No conocemos la legendaria cabeza
donde sus ojos maduraron como manzanas.
Pero su torso arde todavía igual que un candelabro
en el que la vista, aun deficiente,
persiste y brilla. De otro modo el torso curvo
no te deslumbraría ni por el sereno arco de las caderas
una sonrisa se deslizaría hasta el oscuro centro
donde la procreación llameaba.
De otro modo esta piedra parecería desfigurada
bajo la traslúcida cascada de los hombros
y no reluciría como la piel de una bestia salvaje
ni, de cada uno de sus bordes,
estallaría como una estrella: porque aquí no hay
un solo lugar que no te mire. Debes cambiar tu vida.
Rainer Maria Rilke, (Praga, 1875-Val-Mont, Suiza, 1926), Sämtliche Werke, Insel, Fráncfort, 1955
Versión de Eduardo Conde
Que este poema haya sido escrito en 1908 no hace más que confirmar la importancia de la existencia de los poetas como cronistas de las peripecias de los humanos, dejando los poemas como memoria en las que vernos reflejados a lo largo y ancho de los tiempos.
Leyéndome en este torso descabezado y ardiente, me conmuevo en el giro del final, inevitablemente.
Creo que para Rilke es muy importante que ese torso ardiente tenga vista, porque si ella no estuviera presente, la piedra no podría conmovernos, y si nos conmueve es porque nos mira.

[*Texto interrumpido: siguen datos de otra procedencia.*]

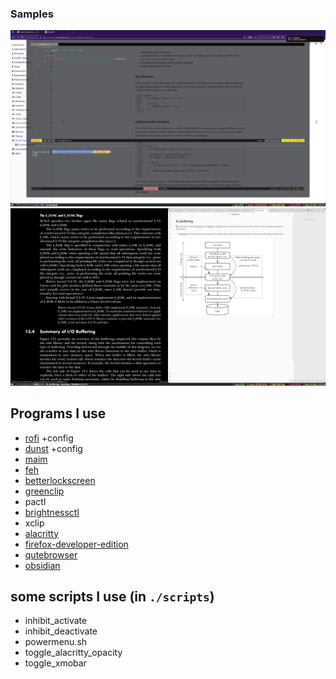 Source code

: ### Samples

![Coding](./images/coding.png)
![Note-taking](./images/note-taking.png)

## Programs I use

- [rofi](https://github.com/davatorium/rofi) +config
- [dunst](https://github.com/dunst-project/dunst) +config
- [maim](https://github.com/naelstrof/maim)
- [feh](https://github.com/derf/feh)
- [betterlockscreen](https://github.com/betterlockscreen/betterlockscreen)
- [greenclip](https://github.com/erebe/greenclip)
- pactl
- [brightnessctl](https://github.com/Hummer12007/brightnessctl)
- xclip
- [alacritty](https://github.com/alacritty/alacritty)
- [firefox-developer-edition](https://www.mozilla.org/en-US/firefox/developer/)
- [qutebrowser](https://github.com/qutebrowser/qutebrowser/)
- [obsidian](https://obsidian.md/)

## some scripts I use (in `./scripts`)

- inhibit_activate
- inhibit_deactivate
- powermenu.sh
- toggle_alacritty_opacity
- toggle_xmobar


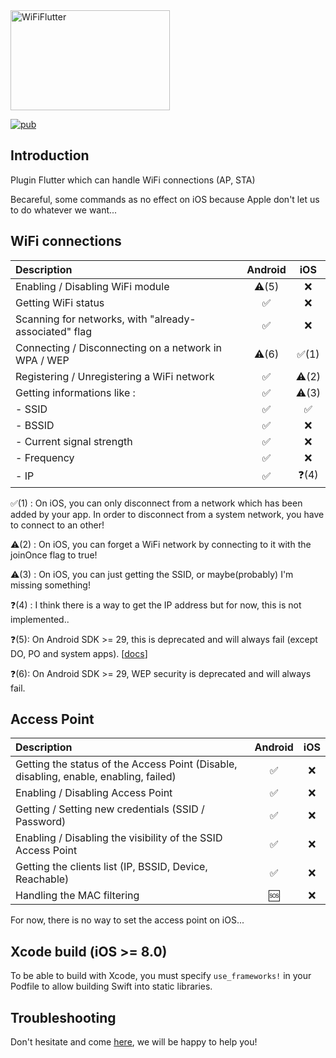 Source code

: <img src="https://raw.githubusercontent.com/alternadom/WiFiFlutter/master/logo/logo%2Bname_color.png" alt="WiFiFlutter" width="255" height="160" />

[![pub](https://img.shields.io/pub/v/wifi_iot.svg?style=flat-square)](https://pub.dartlang.org/packages/wifi_iot)

## Introduction

Plugin Flutter which can handle WiFi connections (AP, STA)

Becareful, some commands as no effect on iOS because Apple don't let us to do whatever we want...

## WiFi connections
|                      Description                      |      Android       |         iOS          |
| :---------------------------------------------------- | :----------------: | :------------------: |
| Enabling / Disabling WiFi module                      | :warning:(5) |  :x:  |
| Getting WiFi status                                   | :white_check_mark: |  :x:  |
| Scanning for networks, with "already-associated" flag | :white_check_mark: |  :x:  |
| Connecting / Disconnecting on a network in WPA / WEP  | :warning:(6) |  :white_check_mark:(1)  |
| Registering / Unregistering a WiFi network            | :white_check_mark: |  :warning:(2)  |
| Getting informations like :                           | :white_check_mark: |  :warning:(3)  |
| - SSID                                                | :white_check_mark: |  :white_check_mark:  |
| - BSSID                                               | :white_check_mark: |  :x:  |
| - Current signal strength                             | :white_check_mark: |  :x:  |
| - Frequency                                           | :white_check_mark: |  :x:  |
| - IP                                                  | :white_check_mark: |  :question:(4)  |

:white_check_mark:(1) : On iOS, you can only disconnect from a network which has been added by your app. In order to disconnect from a system network, you have to connect to an other!

:warning:(2) : On iOS, you can forget a WiFi network by connecting to it with the joinOnce flag to true!

:warning:(3) : On iOS, you can just getting the SSID, or maybe(probably) I'm missing something! 

:question:(4) : I think there is a way to get the IP address but for now, this is not implemented..

:question:(5): On Android SDK >= 29, this is deprecated and will always fail (except DO, PO and system apps). [[docs](https://developer.android.com/reference/android/net/wifi/WifiManager#setWifiEnabled(boolean))]

:question:(6): On Android SDK >= 29, WEP security is deprecated and will always fail.

## Access Point
|                                       Description                                     |      Android       |         iOS          |
| :------------------------------------------------------------------------------------ | :----------------: | :------------------: |
| Getting the status of the Access Point (Disable, disabling, enable, enabling, failed) | :white_check_mark: |  :x:  |
| Enabling / Disabling Access Point                                                     | :white_check_mark: |  :x:  |
| Getting / Setting new credentials (SSID / Password)                                   | :white_check_mark: |  :x:  |
| Enabling / Disabling the visibility of the SSID Access Point                          | :white_check_mark: |  :x:  |
| Getting the clients list (IP, BSSID, Device, Reachable)                               | :white_check_mark: |  :x:  |
| Handling the MAC filtering                                                            | :sos: |  :x:  |

For now, there is no way to set the access point on iOS... 

## Xcode build (iOS >= 8.0)

To be able to build with Xcode, you must specify `use_frameworks!` in your Podfile to allow building Swift into static libraries.

## Troubleshooting

Don't hesitate and come [here](https://github.com/alternadom/WiFiFlutter/issues), we will be happy to help you!
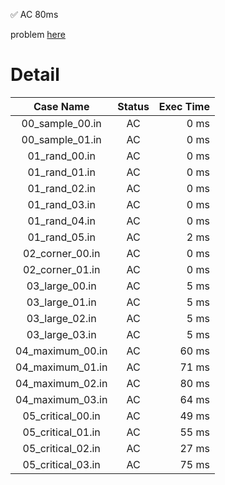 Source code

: ✅  AC  80ms

problem [here](https://onlinejudge.u-aizu.ac.jp/courses/library/3/DSL/2/DSL_2_E)

# Detail

| Case Name | Status | Exec Time |
|:---------:|:------:|---------:|
| 00_sample_00.in | AC | 0 ms |
| 00_sample_01.in | AC | 0 ms |
| 01_rand_00.in | AC | 0 ms |
| 01_rand_01.in | AC | 0 ms |
| 01_rand_02.in | AC | 0 ms |
| 01_rand_03.in | AC | 0 ms |
| 01_rand_04.in | AC | 0 ms |
| 01_rand_05.in | AC | 2 ms |
| 02_corner_00.in | AC | 0 ms |
| 02_corner_01.in | AC | 0 ms |
| 03_large_00.in | AC | 5 ms |
| 03_large_01.in | AC | 5 ms |
| 03_large_02.in | AC | 5 ms |
| 03_large_03.in | AC | 5 ms |
| 04_maximum_00.in | AC | 60 ms |
| 04_maximum_01.in | AC | 71 ms |
| 04_maximum_02.in | AC | 80 ms |
| 04_maximum_03.in | AC | 64 ms |
| 05_critical_00.in | AC | 49 ms |
| 05_critical_01.in | AC | 55 ms |
| 05_critical_02.in | AC | 27 ms |
| 05_critical_03.in | AC | 75 ms |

Pero, más que la vista, siento que es la mirada la que nos interpela. Una mirada desparramada por ese sobreviviente escultórico que contiene dos memorias: la del modelo que lo inspiró, y la del artista que lo creó. Esa vitalidad de la piedra como criatura nacida de las manos de un hacedor, es la que la ilumina, y hace que lo que le falta hable desde lo que conserva.
El que ve la escultura, siente que debe cambiar su vida, seguramente por una que lo acerque a la sensación de que aunque su memoria de haber sido un ser sobre la tierra quedase truncada, seguiría igual iluminando. E interpelándonos, exigiera algo mejor que la mera duración.
Tal vez este apunte interpretativo deba ser desbastado, como hacer los escultores con la arcilla sobrante.